# WIFI, Bluetooth und NFC Verbindung überwachen



## hr3 (2. Apr 2015)

Hallo,
bei WIFI bekomme ich wie gewünscht auch bei der Trennung einer Verbindung per Intent eine Info.
Das möchte ich gern auch für Bluetooth und NFC erreichen.
Bei BT sollte das laut den gefundenen Hinweisen innerhalb von 2 Sekunden geschehen. Aber auch nach Minuten passiert nichts, wenn die Kopplung von der Gegenstelle aufgehoben bzw. BT an dieser deaktiviert oder auch das Gerät aiusgeschaltet wird. Auch die System-BT-Funktion unter Einstellungen zeigt diese Verbindung dauerhaft unverändert als Gekopplt an, selbst nach Neustart.
Bei NFC bekomme ich nur eine Info, wenn der Kontakt zu einem NFC-TAG hergestellt wird. Ich sehe keine Chance zu überprüfen ob dieser noch besteht bzw. eine Info zu bekommen, wenn er getrennt wird. Im Moment habe ich keine Möglichkeit zu überprüfen, wie sich das zwischen zwei NFC-fähigen Geräten verhält.
Ich hab es an mehreren Geräten mit unterschiedlichen Android-Versionen probiert. Ist das so gewollt oder mache ich einen Fehler?


----------



## buggy84 (28. Mai 2015)

Dein Tema ist jetzt schon eine Weile her, hast Du irgendwo mehr erfahren können?
Ich stehe vor einem ähnlichen "Problem". Ob ein Bluetoothgerät außer Reichweite ist oder nicht, kann offenbar nicht genau erfasst werden. Das "Gebunden" sein, sagt ja auch im Endeffekt nichts weiter aus, als das sich die Geräte "kennen". 

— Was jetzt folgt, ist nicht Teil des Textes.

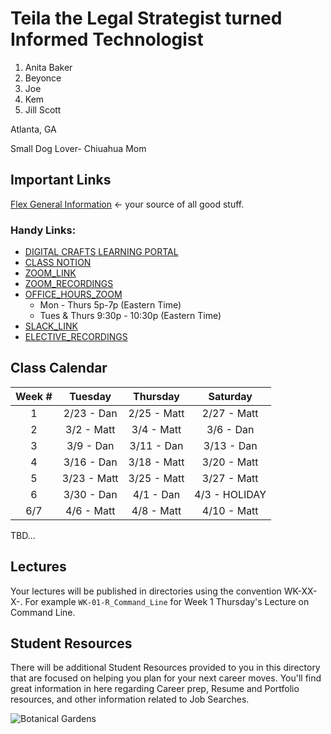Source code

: <h1> Teila the Legal Strategist turned Informed Technologist</h1>

1. Anita Baker
1. Beyonce
1. Joe
1. Kem
1. Jill Scott

Atlanta, GA

Small Dog Lover- Chiuahua Mom 
## Important Links

[Flex General Information](https://docs.google.com/document/d/1R8k3cueIsahp9AR4JS9QG5Rpl7akEkxQTMTquoshVx8/edit) <- your source of all good stuff.

### Handy Links:

- [DIGITAL CRAFTS LEARNING PORTAL](https://learn.digitalcrafts.com/flex/)
- [CLASS NOTION](https://www.notion.so/samuraijane/Cohort-2-ddf07a7a37e840bab2677793f4a6d7b7)
- [ZOOM_LINK](https://us02web.zoom.us/j/81266600761?pwd=bkRnUzJ4a1l1VkdNMk1DMVRTYXVXZz09)
- [ZOOM_RECORDINGS](https://docs.google.com/spreadsheets/d/1H_-obhYWZxrlqayhcI46v1ur_Lbw5jK2zXOkkkj3BQs/edit#gid=0)
- [OFFICE_HOURS_ZOOM](https://bit.ly/2V696Ps)
    - Mon - Thurs 5p-7p (Eastern Time)
    - Tues & Thurs 9:30p - 10:30p (Eastern Time)
- [SLACK_LINK](https://digitalcrafts.slack.com/archives/G01KY6DD4S0)
- [ELECTIVE_RECORDINGS](https://bit.ly/2VmEiJ6)

## Class Calendar

| Week # |   Tuesday   |   Thursday  |    Saturday   |
|:------:|:-----------:|:-----------:|:-------------:|
|    1   |  2/23 - Dan | 2/25 - Matt |  2/27 - Matt  |
|    2   |  3/2 - Matt |  3/4 - Matt |   3/6 - Dan   |
|    3   |  3/9 - Dan  |  3/11 - Dan |   3/13 - Dan  |
|    4   |  3/16 - Dan | 3/18 - Matt |  3/20 - Matt  |
|    5   | 3/23 - Matt | 3/25 - Matt |  3/27 - Matt  |
|    6   |  3/30 - Dan |  4/1 - Dan  | 4/3 - HOLIDAY |
|   6/7  |  4/6 - Matt |  4/8 - Matt |  4/10 - Matt  |
TBD...
## Lectures

Your lectures will be published in directories using the convention WK-XX-X-<subject>. 
For example `WK-01-R_Command_Line` for Week 1 Thursday's Lecture on Command Line.

## Student Resources

There will be additional Student Resources provided to you in this directory that are focused on helping you plan for your next career moves. You'll find great information in here regarding Career prep, Resume and Portfolio resources, and other information related to Job Searches.

![Botanical Gardens](https://i.imgur.com/uyls0Bu.jpg)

Folgendes Szenario kann ich reproduzieren: Ich binde mein Android Phone an ein beliebiges Bluetooth Gerät und öffne einen Socket, dazu einen InputStream und lausche. Sobald das Gegengerät weg ist... also entweder abgeschaltet oder außer Reichweite, bekomme ich nach 10-15 sek. eine IOException. An der erkenne ich jedenfalls, dass der Socket geschlossen wurde. Warum, erkenne ich nicht, kann mir aber auch egal sein. Da ich die IOException fange, kann ich meine Streams schließen, Discovery neu starten und, wenn möglich, verbinden (und pairen), sobald das Gegengerät wieder da ist. 

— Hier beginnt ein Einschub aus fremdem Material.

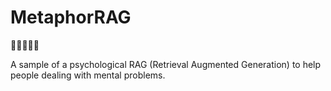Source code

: # MetaphorRAG
👏🚶‍♂️👏🏰

A sample of a psychological RAG (Retrieval Augmented Generation) to help people dealing with mental problems.
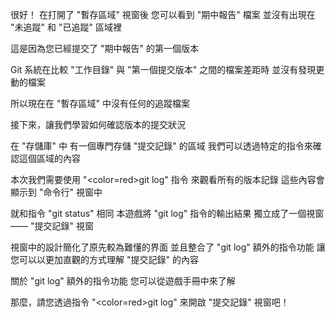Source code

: 很好！
在打開了 "暫存區域" 視窗後
您可以看到 "期中報告" 檔案
並沒有出現在 "未追蹤" 和 "已追蹤" 區域裡

這是因為您已經提交了 "期中報告" 的第一個版本

Git 系統在比較 
"工作目錄" 與 "第一個提交版本" 之間的檔案差距時
並沒有發現更動的檔案

所以現在在 "暫存區域" 中沒有任何的追蹤檔案

接下來，讓我們學習如何確認版本的提交狀況

在 "存儲庫" 中
有一個專門存儲 "提交記錄" 的區域
我們可以透過特定的指令來確認這個區域的內容

本次我們需要使用 "<color=red>git log</color>" 指令
來觀看所有的版本記錄
這些內容會顯示到 "命令行" 視窗中

就和指令 "git status" 相同
本遊戲將 "git log" 指令的輸出結果
獨立成了一個視窗 —— "提交記錄" 視窗

視窗中的設計簡化了原先較為難懂的界面
並且整合了 "git log" 額外的指令功能
讓您可以以更加直觀的方式理解 "提交記錄" 的內容

關於 "git log" 額外的指令功能
您可以從遊戲手冊中來了解

那麼，請您透過指令 "<color=red>git log</color>"
來開啟 "提交記錄" 視窗吧！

Soweit zu Bluetooth. Bei NFC habe ich leider absolut keine Erfahrung, aber ich denke es wird ähnlich ablaufen. Allein das bekanntmachen reicht wahrscheinlich nicht aus, um ein Abbruch festzustellen. Offenbar muss eine Datenverbindung hergestellt sein. Und auch dann klappt das nur mit Verzögerung.

Bei WiFi gibt es keine "Bekanntmachung" da wird verbunden und gleichzeitig eine Datenverbindung aufgebaut, also merkst du auch gleich wenn ein Stream nicht mehr da ist.

Ich kann mir das nur so erklären. Wenn Du mehr Infos hast, würde ich mich freuen wenn Du sie mit mir teilst!


----------